Mittlerweile haben die Freiheitlichen schon mit der Gründung einer Bürgerwehr gedroht. Mit einer Veranstaltung in der Kantine des Fußballvereins Hellas Kagran wurde eine rassistische Kampagne ins Rollen gebracht, die im Bezirk Wellen schlägt. Dieser Ort wurde nicht zufällig gewählt. Der Hellas Kagran, dessen Präsident der ehemalige Nationalratspräsident Graf ist, gilt als Treffpunkt für die rechtsextreme Szene im Bezirk vom RFJ, den Identitären, Burschis und Fußballnazis. Die selbsternannte Bürgerwehr, die die FPÖ gründen will, würde sich wohl nicht zuletzt aus diesen Milieus rekrutieren.

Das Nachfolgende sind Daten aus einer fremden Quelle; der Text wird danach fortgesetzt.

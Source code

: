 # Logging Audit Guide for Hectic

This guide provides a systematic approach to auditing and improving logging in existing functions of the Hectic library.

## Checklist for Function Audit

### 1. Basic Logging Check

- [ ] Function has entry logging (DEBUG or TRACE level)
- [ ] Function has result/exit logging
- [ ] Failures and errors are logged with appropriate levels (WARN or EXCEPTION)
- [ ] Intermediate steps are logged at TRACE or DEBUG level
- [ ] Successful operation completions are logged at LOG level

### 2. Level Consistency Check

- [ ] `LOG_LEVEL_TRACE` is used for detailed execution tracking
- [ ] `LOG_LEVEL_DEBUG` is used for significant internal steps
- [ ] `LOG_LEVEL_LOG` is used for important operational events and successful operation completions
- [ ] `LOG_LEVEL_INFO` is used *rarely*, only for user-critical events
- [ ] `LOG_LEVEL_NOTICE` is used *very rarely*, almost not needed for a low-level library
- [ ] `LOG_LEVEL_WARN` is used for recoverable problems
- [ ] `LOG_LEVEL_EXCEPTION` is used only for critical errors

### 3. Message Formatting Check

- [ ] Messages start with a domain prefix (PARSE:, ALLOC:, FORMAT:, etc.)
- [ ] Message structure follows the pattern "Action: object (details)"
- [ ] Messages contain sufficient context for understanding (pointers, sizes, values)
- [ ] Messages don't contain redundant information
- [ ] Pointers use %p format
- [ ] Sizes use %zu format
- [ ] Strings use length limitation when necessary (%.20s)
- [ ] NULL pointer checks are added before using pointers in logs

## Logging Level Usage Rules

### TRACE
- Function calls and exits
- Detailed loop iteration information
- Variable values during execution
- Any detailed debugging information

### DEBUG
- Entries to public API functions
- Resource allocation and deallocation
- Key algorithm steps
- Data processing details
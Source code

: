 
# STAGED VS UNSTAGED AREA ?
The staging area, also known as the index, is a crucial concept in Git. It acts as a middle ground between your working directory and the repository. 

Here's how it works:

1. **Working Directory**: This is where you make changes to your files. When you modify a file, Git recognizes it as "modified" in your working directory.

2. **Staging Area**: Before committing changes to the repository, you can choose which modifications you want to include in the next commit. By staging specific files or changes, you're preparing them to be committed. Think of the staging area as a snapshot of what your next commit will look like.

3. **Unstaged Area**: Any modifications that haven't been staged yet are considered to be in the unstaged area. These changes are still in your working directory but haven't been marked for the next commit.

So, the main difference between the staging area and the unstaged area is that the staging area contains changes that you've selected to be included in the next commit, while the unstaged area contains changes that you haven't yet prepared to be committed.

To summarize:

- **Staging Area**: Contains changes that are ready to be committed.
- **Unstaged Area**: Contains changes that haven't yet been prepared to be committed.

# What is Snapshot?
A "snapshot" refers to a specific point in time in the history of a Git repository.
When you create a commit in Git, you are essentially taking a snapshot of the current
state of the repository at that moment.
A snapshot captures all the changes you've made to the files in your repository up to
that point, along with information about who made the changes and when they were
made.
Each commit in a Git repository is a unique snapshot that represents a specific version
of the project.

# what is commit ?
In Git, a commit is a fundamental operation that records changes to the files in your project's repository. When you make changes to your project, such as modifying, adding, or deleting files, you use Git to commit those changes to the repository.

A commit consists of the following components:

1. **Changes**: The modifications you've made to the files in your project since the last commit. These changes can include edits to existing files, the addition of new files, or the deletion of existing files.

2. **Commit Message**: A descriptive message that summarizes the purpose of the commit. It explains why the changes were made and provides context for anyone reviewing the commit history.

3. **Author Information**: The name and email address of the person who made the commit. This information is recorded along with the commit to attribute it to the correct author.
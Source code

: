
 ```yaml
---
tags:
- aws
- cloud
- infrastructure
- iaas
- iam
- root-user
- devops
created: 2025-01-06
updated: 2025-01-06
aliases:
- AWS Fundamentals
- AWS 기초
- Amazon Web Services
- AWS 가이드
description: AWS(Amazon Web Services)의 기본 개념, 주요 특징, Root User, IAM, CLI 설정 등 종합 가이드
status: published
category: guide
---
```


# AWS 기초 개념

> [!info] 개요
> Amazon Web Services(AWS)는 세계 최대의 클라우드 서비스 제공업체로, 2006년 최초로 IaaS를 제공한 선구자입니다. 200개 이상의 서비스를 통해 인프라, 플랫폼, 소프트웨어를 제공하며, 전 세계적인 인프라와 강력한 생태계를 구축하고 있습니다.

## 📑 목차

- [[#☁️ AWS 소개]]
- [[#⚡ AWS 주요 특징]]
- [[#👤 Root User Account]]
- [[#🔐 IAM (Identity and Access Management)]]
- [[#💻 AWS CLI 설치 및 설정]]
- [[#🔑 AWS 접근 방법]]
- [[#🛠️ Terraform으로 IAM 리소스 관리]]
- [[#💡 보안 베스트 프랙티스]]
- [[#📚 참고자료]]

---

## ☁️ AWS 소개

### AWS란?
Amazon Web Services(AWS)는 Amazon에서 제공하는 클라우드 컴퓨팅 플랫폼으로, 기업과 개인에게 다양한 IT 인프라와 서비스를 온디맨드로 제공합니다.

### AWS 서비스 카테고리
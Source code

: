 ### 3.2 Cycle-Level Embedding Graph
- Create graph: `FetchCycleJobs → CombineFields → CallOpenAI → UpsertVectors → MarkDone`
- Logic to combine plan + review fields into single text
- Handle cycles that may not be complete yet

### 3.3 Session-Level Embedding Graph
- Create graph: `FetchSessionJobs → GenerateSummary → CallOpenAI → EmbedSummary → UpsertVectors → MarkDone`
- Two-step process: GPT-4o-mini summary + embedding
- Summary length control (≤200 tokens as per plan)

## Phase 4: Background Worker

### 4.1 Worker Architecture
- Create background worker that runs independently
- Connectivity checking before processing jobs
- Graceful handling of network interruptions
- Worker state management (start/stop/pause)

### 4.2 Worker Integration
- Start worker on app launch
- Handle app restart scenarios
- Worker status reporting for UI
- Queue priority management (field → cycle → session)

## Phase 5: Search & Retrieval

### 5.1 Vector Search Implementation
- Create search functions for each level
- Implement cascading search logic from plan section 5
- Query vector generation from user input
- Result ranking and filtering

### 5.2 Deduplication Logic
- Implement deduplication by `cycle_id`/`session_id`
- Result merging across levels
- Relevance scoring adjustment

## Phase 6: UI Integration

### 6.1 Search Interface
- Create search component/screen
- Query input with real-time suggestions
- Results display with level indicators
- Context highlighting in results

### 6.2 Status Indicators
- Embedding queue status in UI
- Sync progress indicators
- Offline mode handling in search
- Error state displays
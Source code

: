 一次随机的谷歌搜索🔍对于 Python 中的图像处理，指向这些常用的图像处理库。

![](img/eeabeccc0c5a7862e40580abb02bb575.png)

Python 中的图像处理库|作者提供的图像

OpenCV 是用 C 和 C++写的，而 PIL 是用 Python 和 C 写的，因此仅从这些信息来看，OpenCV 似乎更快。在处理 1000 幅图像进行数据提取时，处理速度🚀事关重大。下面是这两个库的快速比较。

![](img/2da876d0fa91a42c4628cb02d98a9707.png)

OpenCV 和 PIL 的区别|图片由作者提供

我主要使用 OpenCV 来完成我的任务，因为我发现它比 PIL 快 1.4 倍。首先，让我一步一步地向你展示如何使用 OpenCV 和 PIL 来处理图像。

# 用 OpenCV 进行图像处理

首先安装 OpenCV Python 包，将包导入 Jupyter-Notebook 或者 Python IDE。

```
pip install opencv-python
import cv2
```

Die kommenden Wochen werden sie versuchen, die SPÖ im Bezirk vor sich herzutreiben. Der neue Kurs der SPÖ-Spitze in der Asylpolitik (Stichwort Obergrenzen, schneller und noch mehr Flüchtlinge abschieben usw.) zeigt, dass die Sozialdemokratie der rechten Offensive nichts entgegenzusetzen vermag und selbst auf diesen Kurs voll einschwenkt. Die Erfahrung zeigt aber, dass man die FPÖ nicht stoppt, nur weil man der direkten Konfrontation ausweicht, oder schlimmstenfalls sich deren Kurs anpasst, sondern dass dies sie erst recht stark macht.
Die nächsten Schritte
Die Flüchtlingshilfe in der Donaustadt wird zu einem guten Teil auch von SozialdemokratInnen, allen voran aus dem Umfeld der Kinderfreunde, getragen. In den kommenden Wochen heißt es somit abseits der konkreten Flüchtlingshilfe 1) auch ein politisches Zeichen gegen die rechten Umtriebe im Bezirk zu setzen, und 2) politischen Druck zu machen, gegen eine Verschärfung der Asylpolitik und dafür, dass in einem der größten Wiener Bezirke ausreichend Plätze in menschlichen Flüchtlingsunterkünften geschaffen wird. Und zwar nicht nur in einem Werksgelände weit abseits von Wohngebieten, sondern dort wo es Infrastruktur gibt und die menschlichen Bedürfnisse der Schutzsuchenden allumfassend erfüllt werden können. Flüchtlingshilfe darf sich nicht als Lückenbüßer für die unmenschliche Asylpolitik eines Staates sehen, zu dessen Fundamenten struktureller Rassismus gehört. Projekte wie „Connect.Donaustadt“ werden nur erfolgreich sein, wenn sie dieser rassistischen Politik eine politische Alternative entgegensetzen können. Dazu gehört, dass man aufzeigt, wo das Geld wäre, um eine Politik der „Willkommenskultur“ zu finanzieren. Das muss einhergehen mit der Forderung nach einem Ende von Sparzwang und Bankenrettung.
Als erster Höhepunkt einer solchen Kampagne ist im Mai ein großes Solidaritäts- und Begegnungsfest geplant, wo ein politisches und kulturelles Zeichen gesetzt werden soll, dass es auch in der Donaustadt heißt „Refugees welcome“!